The Friday 6:00 PM Problem

It's Friday evening. Your flight home was just cancelled. You open your banking app to rebook — your card is declined due to a "security flag." Simultaneously, a Slack notification: your boss moved Monday's 9:00 AM deadline to Sunday afternoon. You have $200 in cash, five hours of usable energy, and four different people expecting you in different places.

You turn to your AI assistant. It finds a cheaper flight — a 12-hour layover that kills your weekend. You ask it to message your boss, but the tone sounds defensive, triggering a "clarification" meeting that eats more of your time. Every "solution" applied in isolation creates a new wound elsewhere.

This is a Life Problem — cascading, interconnected, resource-constrained. No existing AI environment was built to handle it. We built LifeStack.

What is This Model?

This is v4 of our LoRA adapter for Qwen/Qwen2.5-1.5B-Instruct, fine-tuned using episodic GRPO (Group Relative Policy Optimization) via TRL 0.15.1 + Unsloth 2026.4.8 on the LifeStack environment — an OpenEnv-compatible RL environment with 23 interdependent metrics across 6 life-metric domains, connected by a 32-edge directed dependency graph. Training tasks are sampled across 8 task domains (the 6 life domains + transport_crisis + code_merge_crisis).

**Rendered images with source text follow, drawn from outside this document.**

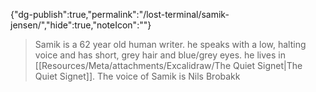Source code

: 
{"dg-publish":true,"permalink":"/lost-terminal/samik-jensen/","hide":true,"noteIcon":""}


> <span query="get(aliases.0)"></span>Samik<span type="end"></span> is a <span query="get(age)"></span>62<span type="end"></span> year old <span query="get(species)"></span>human<span type="end"></span> <span query="get(archetype)"></span>writer<span type="end"></span>. <span query="get(pronouns.0)"></span>he<span type="end"></span> speaks with a <span query="get(voice)"></span>low, halting<span type="end"></span> voice and has <span query="get(hair)"></span>short, grey<span type="end"></span> hair and <span query="get(eyes)"></span>blue/grey<span type="end"></span> eyes. <span query="get(pronouns.0)"></span>he<span type="end"></span> lives in <span query="get(home.0)"></span>[[Resources/Meta/attachments/Excalidraw/The Quiet Signet\|The Quiet Signet]]<span type="end"></span>.
> The voice of <span query="get(aliases.0)"></span>Samik<span type="end"></span> is <span query="get(actor)"></span>Nils Brobakk<span type="end"></span>

 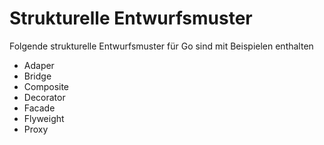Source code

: # Strukturelle Entwurfsmuster

Folgende strukturelle Entwurfsmuster für Go sind mit Beispielen enthalten

* Adaper
* Bridge
* Composite
* Decorator
* Facade
* Flyweight
* Proxy
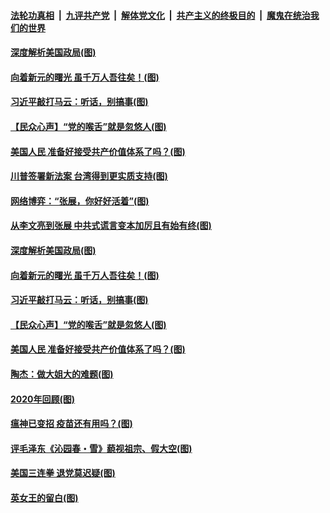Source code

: 

####  [法轮功真相](../../../../basic/blob/master/README.md?t=12311003) &nbsp;|&nbsp; [九评共产党](../../../../9ping.md/blob/master/README.md?t=12311003) &nbsp;|&nbsp; [解体党文化](../../../../jtdwh.md/blob/master/README.md?t=12311003)  &nbsp;|&nbsp; [共产主义的终极目的](../../../../gczydzjmd.md/blob/master/README.md?t=12311003) &nbsp;|&nbsp; [魔鬼在统治我们的世界](../../../../mgztzwmdsj.md/blob/master/README.md?t=12311003) 

#### [深度解析美国政局(图)](../pages/p4/957571.md?t=12311003) 

#### [向着新元的曙光 虽千万人吾往矣！(图)](../pages/p4/957448.md?t=12311003) 

#### [习近平敲打马云：听话，别搞事(图)](../pages/p4/957478.md?t=12311003) 

#### [【民众心声】“党的喉舌”就是忽悠人(图)](../pages/p4/957254.md?t=12311003) 

#### [美国人民 准备好接受共产价值体系了吗？(图)](../pages/p4/957476.md?t=12311003) 


#### [川普签署新法案 台湾得到更实质支持(图)](../pages/p4/957606.md?t=12311003) 

#### [网络博弈：“张展，你好好活着”(图)](../pages/p4/957600.md?t=12311003) 

#### [从李文亮到张展 中共式谎言变本加厉且有始有终(图)](../pages/p4/957597.md?t=12311003) 

#### [深度解析美国政局(图)](../pages/p4/957571.md?t=12311003) 

#### [向着新元的曙光 虽千万人吾往矣！(图)](../pages/p4/957448.md?t=12311003) 




#### [习近平敲打马云：听话，别搞事(图)](../pages/p4/957478.md?t=12311003) 

#### [【民众心声】“党的喉舌”就是忽悠人(图)](../pages/p4/957254.md?t=12311003) 

#### [美国人民 准备好接受共产价值体系了吗？(图)](../pages/p4/957476.md?t=12311003) 


#### [陶杰：做大姐大的难题(图)](../pages/p4/957482.md?t=12311003) 

#### [2020年回顾(图)](../pages/p4/957470.md?t=12311003) 

#### [瘟神已变招 疫苗还有用吗？(图)](../pages/p4/957467.md?t=12311003) 



#### [评毛泽东《沁园春・雪》藐视祖宗、假大空(图)](../pages/p4/957384.md?t=12311003) 

#### [美国三连拳 退党莫迟疑(图)](../pages/p4/957381.md?t=12311003) 

#### [英女王的留白(图)](../pages/p4/957349.md?t=12311003) 

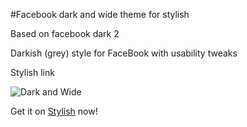 #Facebook dark and wide theme for stylish

Based on facebook dark 2

Darkish (grey) style for FaceBook with usability tweaks

Stylish link 

![Dark and Wide](https://scontent-hkg3-1.xx.fbcdn.net/hphotos-xft1/v/t1.0-9/11665559_10205903082630609_3544798196414046565_n.jpg?oh=39da0392b13b6ab9b2c46bcbae83175b&oe=56239967)

Get it on [Stylish](https://userstyles.org/styles/116262/facebook-in-disguise-sfw-no-ads) now!
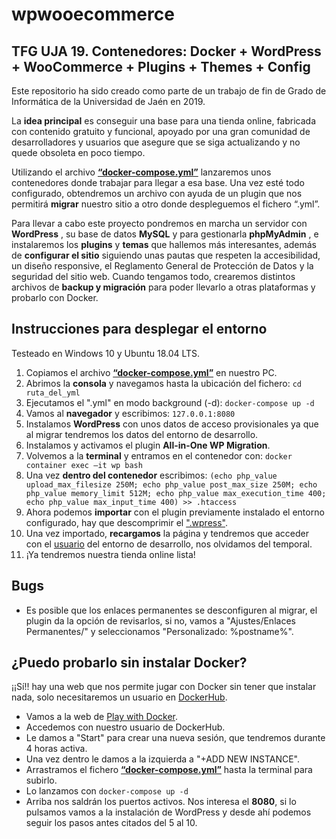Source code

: # wpwooecommerce
## TFG UJA 19. Contenedores: Docker + WordPress + WooCommerce + Plugins + Themes + Config

Este repositorio ha sido creado como parte de un trabajo de fin de Grado de Informática de la Universidad de Jaén en 2019.

La **idea principal** es conseguir una base para una tienda online, fabricada con contenido gratuito y funcional, apoyado por una gran comunidad de desarrolladores y usuarios que asegure que se siga actualizando y no quede obsoleta en poco tiempo.  

Utilizando el archivo **[“docker-compose.yml”](https://github.com/cil00001/wpwooecommerce/blob/master/docker-compose.yml)** lanzaremos unos contenedores donde trabajar para llegar a esa base. Una vez esté todo configurado, obtendremos un archivo con ayuda de un plugin que nos permitirá **migrar** nuestro sitio a otro donde despleguemos el fichero “.yml”.

Para llevar a cabo este proyecto pondremos en marcha un servidor con **WordPress** , su base de datos  **MySQL**  y para gestionarla **phpMyAdmin** , e instalaremos los **plugins** y **temas** que hallemos más interesantes, además de **configurar el sitio** siguiendo unas pautas que respeten la accesibilidad, un diseño responsive, el Reglamento General de Protección de Datos y la seguridad del sitio web. Cuando tengamos todo, crearemos distintos archivos de **backup y migración** para poder llevarlo a otras plataformas y probarlo con Docker.

## Instrucciones para desplegar el entorno

Testeado en Windows 10 y Ubuntu 18.04 LTS.

1. Copiamos el archivo **[“docker-compose.yml”](https://github.com/cil00001/wpwooecommerce/blob/master/docker-compose.yml)** en nuestro PC.
2. Abrimos la **consola** y navegamos hasta la ubicación del fichero: `cd ruta_del_yml`
3. Ejecutamos el ".yml" en modo background (-d): `docker-compose up -d`
4. Vamos al **navegador** y escribimos: `127.0.0.1:8080`
5. Instalamos **WordPress** con unos datos de acceso provisionales ya que al migrar tendremos los datos del entorno de desarrollo.
6. Instalamos y activamos el plugin **All-in-One WP Migration**.
7. Volvemos a la **terminal** y entramos en el contenedor con: `docker container exec –it wp bash`
8. Una vez **dentro del contenedor** escribimos: `(echo php_value upload_max_filesize 250M; echo php_value post_max_size 250M; echo php_value memory_limit 512M; echo php_value max_execution_time 400; echo php_value max_input_time 400) >> .htaccess`
9. Ahora podemos **importar** con el plugin previamente instalado el entorno configurado, hay que descomprimir el [".wpress"](https://github.com/cil00001/wpwooecommerce/tree/master/Backup%26Migration/MigrationFile_All-in-One%20WP%20Migration).
10. Una vez importado, **recargamos** la página y tendremos que acceder con el [usuario](https://github.com/cil00001/wpwooecommerce/blob/master/Backup%26Migration/Acceso) del entorno de desarrollo, nos olvidamos del temporal.
11. ¡Ya tendremos nuestra tienda online lista! 

## Bugs

- Es posible que los enlaces permanentes se desconfiguren al migrar, el plugin da la opción de revisarlos, si no, vamos a "Ajustes/Enlaces Permanentes/" y seleccionamos "Personalizado: %postname%".

## ¿Puedo probarlo sin instalar Docker?

¡¡Sí!! hay una web que nos permite jugar con Docker sin tener que instalar nada, solo necesitaremos un usuario en [DockerHub](https://hub.docker.com/).

- Vamos a la web de [Play with Docker](https://labs.play-with-docker.com/#).
- Accedemos con nuestro usuario de DockerHub.
- Le damos a "Start" para crear una nueva sesión, que tendremos durante 4 horas activa.
- Una vez dentro le damos a la izquierda a "+ADD NEW INSTANCE".
- Arrastramos el fichero **[“docker-compose.yml”](https://github.com/cil00001/wpwooecommerce/blob/master/docker-compose.yml)** hasta la terminal para subirlo.
- Lo lanzamos con `docker-compose up -d`
- Arriba nos saldrán los puertos activos. Nos interesa el **8080**, si lo pulsamos vamos a la instalación de WordPress y desde ahí podemos seguir los pasos antes citados del 5 al 10.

Given a structured life crisis, the model outputs a single JSON action plan:

{
  "action_type": "negotiate",
  "target_domain": "career",
  "metric_changes": {"career.workload": -10.0, "mental_wellbeing.stress_level": -5.0},
  "resource_cost": {"time": 0.5, "money": 0.0, "energy": 5.0},
  "reasoning": "Request deadline extension before financial situation worsens"
}

v4 is the active production model powering the live HF Space demo.

Training Evidence

Reward Curve (v4 — real run from `train_run_v4.log`)

Loss Curve

Per-Function Reward Components

4-Panel Training Summary

Raw training log: train_run_v4.log (109 kB — full Unsloth/TRL output)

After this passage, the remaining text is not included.